Intermittent issue with communication between containers across different hosts

We are running a setup with Rancher v1.1.4. Most of the times our setup is working as expected, however at times we see issues where containers across different hosts aren’t able to communicate with each other.

During such times ping from one container to another fails with 100% packet loss. The only way around is to restart network agent on troublesome host.

While trying to debug the issue I also found that there were lots of ICMP redirects happening even when containers were happily communicating with each other. Should this be of some concern as far as troubleshooting the issue is concerned?

I am completely clueless here, as network agent logs don’t reveal much and I am unable to make any sense from those ICMP redirects ?

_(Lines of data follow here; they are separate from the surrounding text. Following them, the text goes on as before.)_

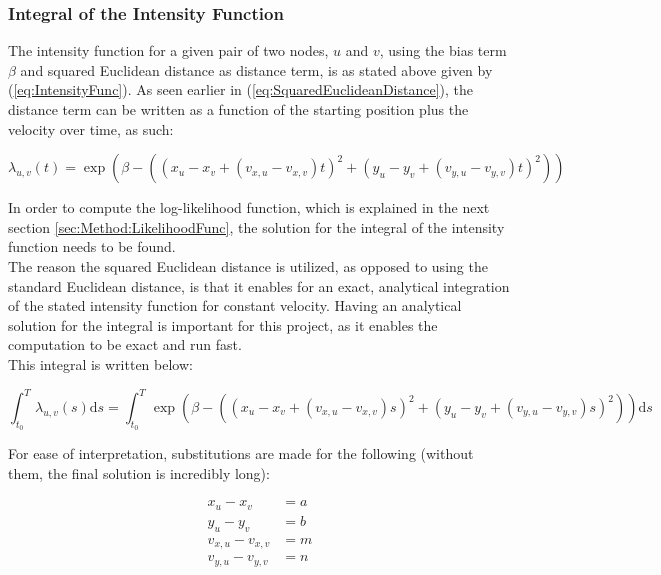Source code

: 
\subsubsection{Integral of the Intensity Function}
\label{sec:Method:IntensityFunc:IntegralIntensityFunc}

The intensity function for a given pair of two nodes, $u$ and $v$, using the bias term $\beta$ and squared Euclidean distance as distance term, is as stated above given by (\ref{eq:IntensityFunc}).
As seen earlier in (\ref{eq:SquaredEuclideanDistance}), the distance term can be written as a function of the starting position plus the velocity over time, as such:

\begin{equation}
    \lambda_{u,v}(t)
    =
    \exp \left(\beta - \left((x_u - x_v + (v_{x,u} - v_{x,v})t)^2 + (y_u - y_v + ( v_{y,u} - v_{y,v})t)^2\right)\right)
\end{equation}

In order to compute the log-likelihood function, which is explained in the next section \ref{sec:Method:LikelihoodFunc}, the solution for the integral of the intensity function needs to be found. 
\\
The reason the squared Euclidean distance is utilized, as opposed to using the standard Euclidean distance, is that it enables for an exact, analytical integration of the stated intensity function for constant velocity.
Having an analytical solution for the integral is important for this project, as it enables the computation to be exact and run fast.
\\
This integral is written below:

\begin{equation}
    \int_{t_0}^T \lambda_{u,v}(s) \mathrm{d}s 
    =
    \int_{t_0}^T \exp \left(\beta - \left((x_u - x_v + (v_{x,u} - v_{x,v})s)^2 + (y_u - y_v + ( v_{y,u} - v_{y,v})s)^2\right)\right) \mathrm{d}s
\end{equation}

For ease of interpretation, substitutions are made for the following (without them, the final solution is incredibly long):

\begin{align}
    x_u - x_v &= a
    \\
    y_u - y_v &= b
    \\
    v_{x,u} - v_{x,v} &= m
    \\
    v_{y,u} - v_{y,v} &= n
\end{align}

Thanks much in advance for any help around this matter.

Cheers,
M

1 Like

Sounds like one or more IPsec tunnels between hosts are failing.

You can check status with this: swanctl --list-sas - there should always be one less SA than you have hosts in an environment (so if you have four hosts, you should see 3 SAs).

If that is the issue, you can restart the Charon daemon (far better than the entire network agent container) by exec’ing into the network agent and using this command: monit restart charon.

Never found a cure for this issue (never happened too often) but we’ve not had it since upgrading to RancherOS v0.7.1 around 6 weeks ago. Of course you may not be using it and we previously saw this problem less frequently than that time period so we may yet.